*** Block opens ***

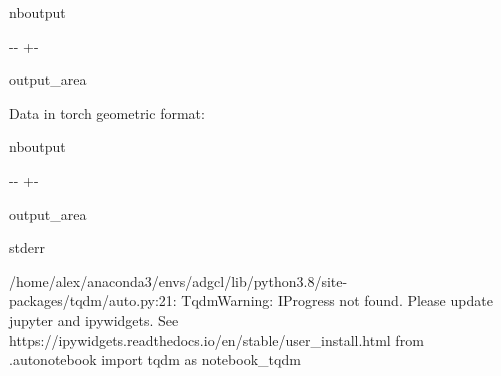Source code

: \documentclass[letterpaper,10pt,english]{sphinxhowto}
\begin{document}
\begin{sphinxuseclass}{nboutput}
{

\kern-\sphinxverbatimsmallskipamount\kern-\baselineskip
\kern+\FrameHeightAdjust\kern-\fboxrule
\vspace{\nbsphinxcodecellspacing}

\begin{sphinxuseclass}{output_area}
\begin{sphinxuseclass}{}


\begin{sphinxVerbatim}[commandchars=\\\{\}]
Data in torch geometric format:
\end{sphinxVerbatim}



\end{sphinxuseclass}
\end{sphinxuseclass}
}

\end{sphinxuseclass}
\begin{sphinxuseclass}{nboutput}
{

\kern-\sphinxverbatimsmallskipamount\kern-\baselineskip
\kern+\FrameHeightAdjust\kern-\fboxrule
\vspace{\nbsphinxcodecellspacing}

\begin{sphinxuseclass}{output_area}
\begin{sphinxuseclass}{stderr}


\begin{sphinxVerbatim}[commandchars=\\\{\}]
/home/alex/anaconda3/envs/adgcl/lib/python3.8/site-packages/tqdm/auto.py:21: TqdmWarning: IProgress not found. Please update jupyter and ipywidgets. See https://ipywidgets.readthedocs.io/en/stable/user\_install.html
  from .autonotebook import tqdm as notebook\_tqdm
\end{sphinxVerbatim}



\end{sphinxuseclass}
\end{sphinxuseclass}
}

\end{sphinxuseclass}
\end{document}
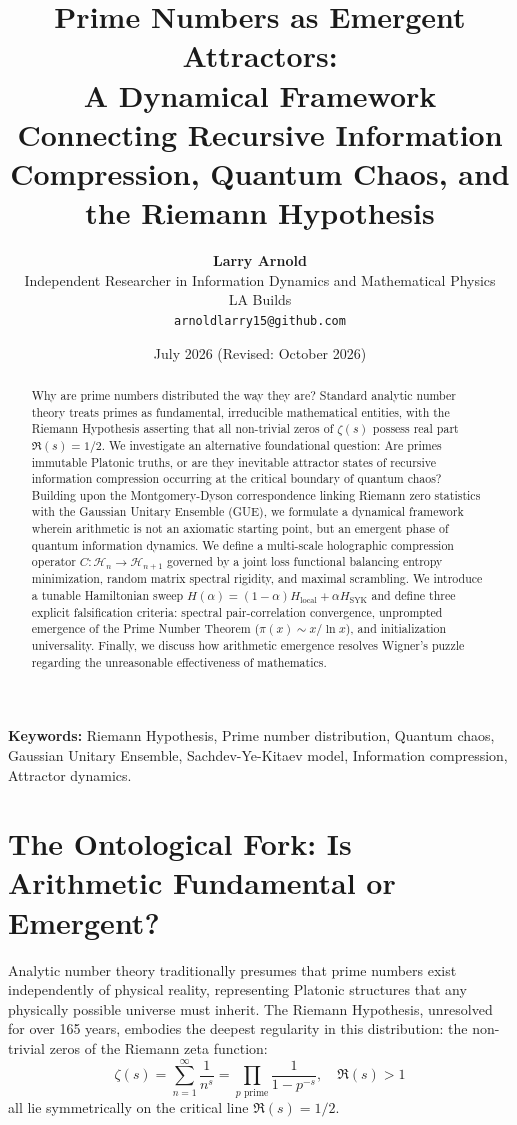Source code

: \documentclass[11pt,a4paper]{article}
\title{\textbf{Prime Numbers as Emergent Attractors:\\A Dynamical Framework Connecting Recursive Information Compression, Quantum Chaos, and the Riemann Hypothesis}}
\author{
    \textbf{Larry Arnold}\\
    Independent Researcher in Information Dynamics and Mathematical Physics\\
    LA Builds\\
    \texttt{arnoldlarry15@github.com}
}
\date{July 2026 (Revised: October 2026)}
\begin{document}
\maketitle

\begin{abstract}
Why are prime numbers distributed the way they are? Standard analytic number theory treats primes as fundamental, irreducible mathematical entities, with the Riemann Hypothesis asserting that all non-trivial zeros of $\zeta(s)$ possess real part $\Re(s) = 1/2$. We investigate an alternative foundational question: Are primes immutable Platonic truths, or are they inevitable attractor states of recursive information compression occurring at the critical boundary of quantum chaos? Building upon the Montgomery-Dyson correspondence linking Riemann zero statistics with the Gaussian Unitary Ensemble (GUE), we formulate a dynamical framework wherein arithmetic is not an axiomatic starting point, but an emergent phase of quantum information dynamics. We define a multi-scale holographic compression operator $C: \mathcal{H}_n \to \mathcal{H}_{n+1}$ governed by a joint loss functional balancing entropy minimization, random matrix spectral rigidity, and maximal scrambling. We introduce a tunable Hamiltonian sweep $H(\alpha) = (1-\alpha)H_{\text{local}} + \alpha H_{\text{SYK}}$ and define three explicit falsification criteria: spectral pair-correlation convergence, unprompted emergence of the Prime Number Theorem ($\pi(x) \sim x / \ln x$), and initialization universality. Finally, we discuss how arithmetic emergence resolves Wigner's puzzle regarding the unreasonable effectiveness of mathematics.
\end{abstract}

\vspace{1em}
\noindent \textbf{Keywords:} Riemann Hypothesis, Prime number distribution, Quantum chaos, Gaussian Unitary Ensemble, Sachdev-Ye-Kitaev model, Information compression, Attractor dynamics.

\section{The Ontological Fork: Is Arithmetic Fundamental or Emergent?}
Analytic number theory traditionally presumes that prime numbers exist independently of physical reality, representing Platonic structures that any physically possible universe must inherit. The Riemann Hypothesis, unresolved for over 165 years, embodies the deepest regularity in this distribution: the non-trivial zeros of the Riemann zeta function:
\begin{equation}
\zeta(s) = \sum_{n=1}^\infty \frac{1}{n^s} = \prod_{p \text{ prime}} \frac{1}{1 - p^{-s}}, \quad \Re(s) > 1
\end{equation}
all lie symmetrically on the critical line $\Re(s) = 1/2$.
\end{document}
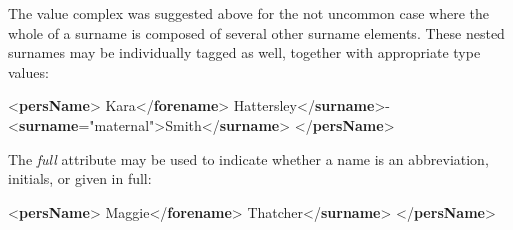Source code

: The value complex was suggested above for the not uncommon case where the whole of a surname is composed of several other surname elements. These nested surnames may be individually tagged as well, together with appropriate type values: \par\bgroup{}\exampleFont \begin{shaded}\noindent\mbox{}{<\textbf{persName}>}\mbox{}\newline 
{}Kara{</\textbf{forename}>}\mbox{}\newline 
{}\mbox{}\newline 
\hspace*{1em}Hattersley{</\textbf{surname}>}- {<\textbf{surname}\hspace*{1em}{type}="{maternal}">}Smith{</\textbf{surname}>}\mbox{}\newline 
{}\mbox{}\newline 
{</\textbf{persName}>}\end{shaded}\egroup\par \par
The {\itshape full} attribute may be used to indicate whether a name is an abbreviation, initials, or given in full: \par\bgroup{}\exampleFont \begin{shaded}\noindent\mbox{}{<\textbf{persName}>}\mbox{}\newline 
{}Maggie{</\textbf{forename}>}\mbox{}\newline 
{}Thatcher{</\textbf{surname}>}\mbox{}\newline 
{</\textbf{persName}>}\end{shaded}\egroup\par \par
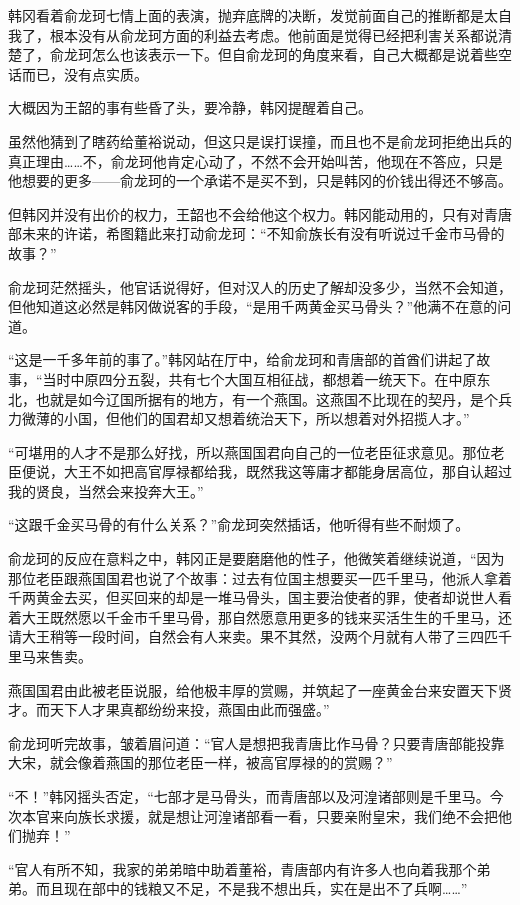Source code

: 韩冈看着俞龙珂七情上面的表演，抛弃底牌的决断，发觉前面自己的推断都是太自我了，根本没有从俞龙珂方面的利益去考虑。他前面是觉得已经把利害关系都说清楚了，俞龙珂怎么也该表示一下。但自俞龙珂的角度来看，自己大概都是说着些空话而已，没有点实质。

大概因为王韶的事有些昏了头，要冷静，韩冈提醒着自己。

虽然他猜到了瞎药给董裕说动，但这只是误打误撞，而且也不是俞龙珂拒绝出兵的真正理由……不，俞龙珂他肯定心动了，不然不会开始叫苦，他现在不答应，只是他想要的更多——俞龙珂的一个承诺不是买不到，只是韩冈的价钱出得还不够高。

但韩冈并没有出价的权力，王韶也不会给他这个权力。韩冈能动用的，只有对青唐部未来的许诺，希图籍此来打动俞龙珂：“不知俞族长有没有听说过千金市马骨的故事？”

俞龙珂茫然摇头，他官话说得好，但对汉人的历史了解却没多少，当然不会知道，但他知道这必然是韩冈做说客的手段，“是用千两黄金买马骨头？”他满不在意的问道。

“这是一千多年前的事了。”韩冈站在厅中，给俞龙珂和青唐部的首酋们讲起了故事，“当时中原四分五裂，共有七个大国互相征战，都想着一统天下。在中原东北，也就是如今辽国所据有的地方，有一个燕国。这燕国不比现在的契丹，是个兵力微薄的小国，但他们的国君却又想着统治天下，所以想着对外招揽人才。”

“可堪用的人才不是那么好找，所以燕国国君向自己的一位老臣征求意见。那位老臣便说，大王不如把高官厚禄都给我，既然我这等庸才都能身居高位，那自认超过我的贤良，当然会来投奔大王。”

“这跟千金买马骨的有什么关系？”俞龙珂突然插话，他听得有些不耐烦了。

俞龙珂的反应在意料之中，韩冈正是要磨磨他的性子，他微笑着继续说道，“因为那位老臣跟燕国国君也说了个故事：过去有位国主想要买一匹千里马，他派人拿着千两黄金去买，但买回来的却是一堆马骨头，国主要治使者的罪，使者却说世人看着大王既然愿以千金市千里马骨，那自然愿意用更多的钱来买活生生的千里马，还请大王稍等一段时间，自然会有人来卖。果不其然，没两个月就有人带了三四匹千里马来售卖。

燕国国君由此被老臣说服，给他极丰厚的赏赐，并筑起了一座黄金台来安置天下贤才。而天下人才果真都纷纷来投，燕国由此而强盛。”

俞龙珂听完故事，皱着眉问道：“官人是想把我青唐比作马骨？只要青唐部能投靠大宋，就会像着燕国的那位老臣一样，被高官厚禄的的赏赐？”

“不！”韩冈摇头否定，“七部才是马骨头，而青唐部以及河湟诸部则是千里马。今次本官来向族长求援，就是想让河湟诸部看一看，只要亲附皇宋，我们绝不会把他们抛弃！”

“官人有所不知，我家的弟弟暗中助着董裕，青唐部内有许多人也向着我那个弟弟。而且现在部中的钱粮又不足，不是我不想出兵，实在是出不了兵啊……”


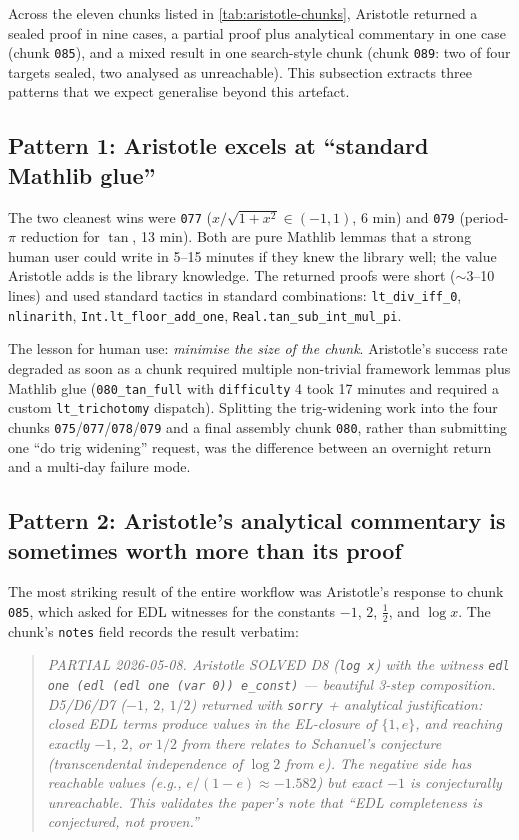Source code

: \documentclass[11pt,a4paper]{article}
\theoremstyle{plain}
\theoremstyle{definition}
\begin{document}
Across the eleven chunks listed in \cref{tab:aristotle-chunks},
Aristotle returned a sealed proof in nine cases, a partial proof
plus analytical commentary in one case (chunk \texttt{085}), and a
mixed result in one search-style chunk (chunk \texttt{089}: two of
four targets sealed, two analysed as unreachable). This subsection
extracts three patterns that we expect generalise beyond this
artefact.

\subsection*{Pattern 1: Aristotle excels at ``standard Mathlib glue''}

The two cleanest wins were \texttt{077} ($x/\sqrt{1 + x^2} \in
(-1, 1)$, 6 min) and \texttt{079} (period-$\pi$ reduction for $\tan$,
13 min). Both are pure Mathlib lemmas that a strong human user could
write in 5--15 minutes if they knew the library well; the value
Aristotle adds is the library knowledge. The returned proofs were
short ($\sim$3--10 lines) and used standard tactics in standard
combinations: \texttt{lt\_div\_iff\_0}, \texttt{nlinarith},
\texttt{Int.lt\_floor\_add\_one}, \texttt{Real.tan\_sub\_int\_mul\_pi}.

The lesson for human use: \emph{minimise the size of the chunk}.
Aristotle's success rate degraded as soon as a chunk required
multiple non-trivial framework lemmas plus Mathlib glue
(\texttt{080\_tan\_full} with \texttt{difficulty} 4 took 17 minutes
and required a custom \texttt{lt\_trichotomy} dispatch). Splitting
the trig-widening work into the four chunks
\texttt{075}/\texttt{077}/\texttt{078}/\texttt{079} and a final
assembly chunk \texttt{080}, rather than submitting one
``do trig widening'' request, was the difference between an
overnight return and a multi-day failure mode.

\subsection*{Pattern 2: Aristotle's analytical commentary is sometimes
worth more than its proof}

The most striking result of the entire workflow was Aristotle's
response to chunk \texttt{085}, which asked for EDL witnesses for the
constants $-1$, $2$, $\tfrac{1}{2}$, and $\log x$. The chunk's
\texttt{notes} field records the result verbatim:

\begin{quote}\itshape\small
PARTIAL 2026-05-08. Aristotle SOLVED D8 (\texttt{log x}) with the
witness \texttt{edl one (edl (edl one (var 0)) e\_const)} --- beautiful
3-step composition. D5/D6/D7 ($-1$, $2$, $1/2$) returned with
\texttt{sorry} + analytical justification: closed EDL terms produce
values in the EL-closure of $\{1, e\}$, and reaching exactly $-1$,
$2$, or $1/2$ from there relates to Schanuel's conjecture
(transcendental independence of $\log 2$ from $e$). The negative side
has reachable values (e.g., $e/(1 - e) \approx -1.582$) but exact
$-1$ is conjecturally unreachable. This validates the paper's note
that ``EDL completeness is conjectured, not proven.''
\end{quote}
\end{document}
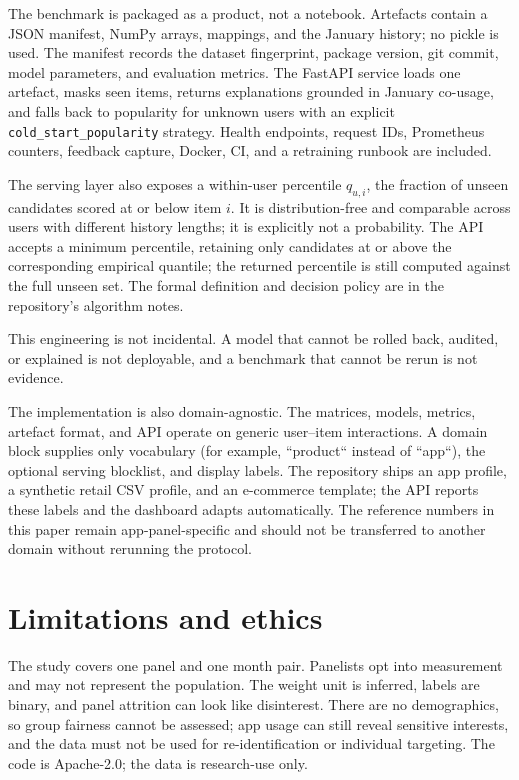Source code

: \documentclass[11pt]{article}
\begin{document}
The benchmark is packaged as a product, not a notebook. Artefacts contain a JSON manifest, NumPy arrays, mappings, and the January history; no pickle is used. The manifest records the dataset fingerprint, package version, git commit, model parameters, and evaluation metrics. The FastAPI service loads one artefact, masks seen items, returns explanations grounded in January co-usage, and falls back to popularity for unknown users with an explicit \texttt{cold\_start\_popularity} strategy. Health endpoints, request IDs, Prometheus counters, feedback capture, Docker, CI, and a retraining runbook are included.

The serving layer also exposes a within-user percentile $q_{u,i}$, the fraction of unseen candidates scored at or below item $i$. It is distribution-free and comparable across users with different history lengths; it is explicitly not a probability. The API accepts a minimum percentile, retaining only candidates at or above the corresponding empirical quantile; the returned percentile is still computed against the full unseen set. The formal definition and decision policy are in the repository's algorithm notes.

This engineering is not incidental. A model that cannot be rolled back, audited, or explained is not deployable, and a benchmark that cannot be rerun is not evidence.

The implementation is also domain-agnostic. The matrices, models, metrics, artefact format, and API operate on generic user--item interactions. A domain block supplies only vocabulary (for example, ``product`` instead of ``app``), the optional serving blocklist, and display labels. The repository ships an app profile, a synthetic retail CSV profile, and an e-commerce template; the API reports these labels and the dashboard adapts automatically. The reference numbers in this paper remain app-panel-specific and should not be transferred to another domain without rerunning the protocol.

\section{Limitations and ethics}

The study covers one panel and one month pair. Panelists opt into measurement and may not represent the population. The weight unit is inferred, labels are binary, and panel attrition can look like disinterest. There are no demographics, so group fairness cannot be assessed; app usage can still reveal sensitive interests, and the data must not be used for re-identification or individual targeting. The code is Apache-2.0; the data is research-use only.
\end{document}
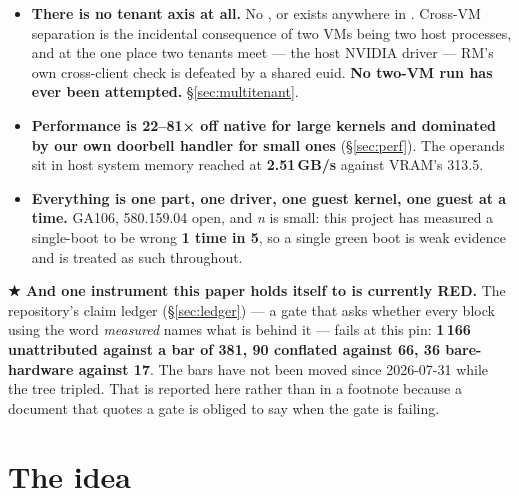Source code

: \documentclass[10.5pt]{article}
\begin{document}
\begin{warnbox}
\begin{itemize}
{  hung at  (w311)."} \textbf{That is now false.} \measured{} , rev
  , one boot: a first torch process, a second with no  between,
  and a third after  \textbf{all return }, with \textbf{8/8}
  completions and \emph{identical} doorbell counts (104  + 403 ) each,
  and host  at 0  / 0  (\S\ref{sec:seqfix}). ⚠ \textbf{A
  \emph{fourth} process still fails}, above the  boundary, cause unknown; $n = 1$
  boot. \emph{Nothing here is a multi-tenancy claim.}
\item \textbf{There is no tenant axis at all.} No ,  or 
  exists anywhere in . Cross-VM separation is the incidental consequence of two VMs
  being two host processes, and at the one place two tenants meet — the host NVIDIA driver — RM's
  own cross-client check is defeated by a shared euid. \textbf{No two-VM run has ever been
  attempted.} \S\ref{sec:multitenant}.
\item \textbf{Performance is 22--81× off native for large kernels and dominated by our own
  doorbell handler for small ones} (\S\ref{sec:perf}). The operands sit in host system memory
  reached at \textbf{2.51\,GB/s} against VRAM's 313.5.
\item \textbf{Everything is one part, one driver, one guest kernel, one guest at a time.} GA106,
  580.159.04 open, and \emph{n} is small: this project has measured a single-boot  to be
  wrong \textbf{1 time in 5}, so a single green boot is weak evidence and is treated as such
  throughout.
\end{itemize}

\smallskip
\textbf{★ And one instrument this paper holds itself to is currently RED.} The repository's claim
ledger (\S\ref{sec:ledger}) — a gate that asks whether every block using the word \emph{measured}
names what is behind it — fails at this pin: \textbf{1\,166 unattributed against a bar of 381, 90
conflated against 66, 36 bare-hardware against 17}. The bars have not been moved since
2026-07-31 while the tree tripled. That is reported here rather than in a footnote because a
document that quotes a gate is obliged to say when the gate is failing.
\end{warnbox}

\section{The idea}
\end{document}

*** Block closes ***

BRIEF:
One stretch of the lines above is wanted, from the line that contains "(-1, 1)$, 6 min)" through the line that contains "x$. The chunk's". Output it exactly.

THE COMPLETED TASK:
(-1, 1)$, 6 min) and \texttt{079} (period-$\pi$ reduction for $\tan$,
13 min). Both are pure Mathlib lemmas that a strong human user could
write in 5--15 minutes if they knew the library well; the value
Aristotle adds is the library knowledge. The returned proofs were
short ($\sim$3--10 lines) and used standard tactics in standard
combinations: \texttt{lt\_div\_iff\_0}, \texttt{nlinarith},
\texttt{Int.lt\_floor\_add\_one}, \texttt{Real.tan\_sub\_int\_mul\_pi}.

The lesson for human use: \emph{minimise the size of the chunk}.
Aristotle's success rate degraded as soon as a chunk required
multiple non-trivial framework lemmas plus Mathlib glue
(\texttt{080\_tan\_full} with \texttt{difficulty} 4 took 17 minutes
and required a custom \texttt{lt\_trichotomy} dispatch). Splitting
the trig-widening work into the four chunks
\texttt{075}/\texttt{077}/\texttt{078}/\texttt{079} and a final
assembly chunk \texttt{080}, rather than submitting one
``do trig widening'' request, was the difference between an
overnight return and a multi-day failure mode.

\subsection*{Pattern 2: Aristotle's analytical commentary is sometimes
worth more than its proof}

The most striking result of the entire workflow was Aristotle's
response to chunk \texttt{085}, which asked for EDL witnesses for the
constants $-1$, $2$, $\tfrac{1}{2}$, and $\log x$. The chunk's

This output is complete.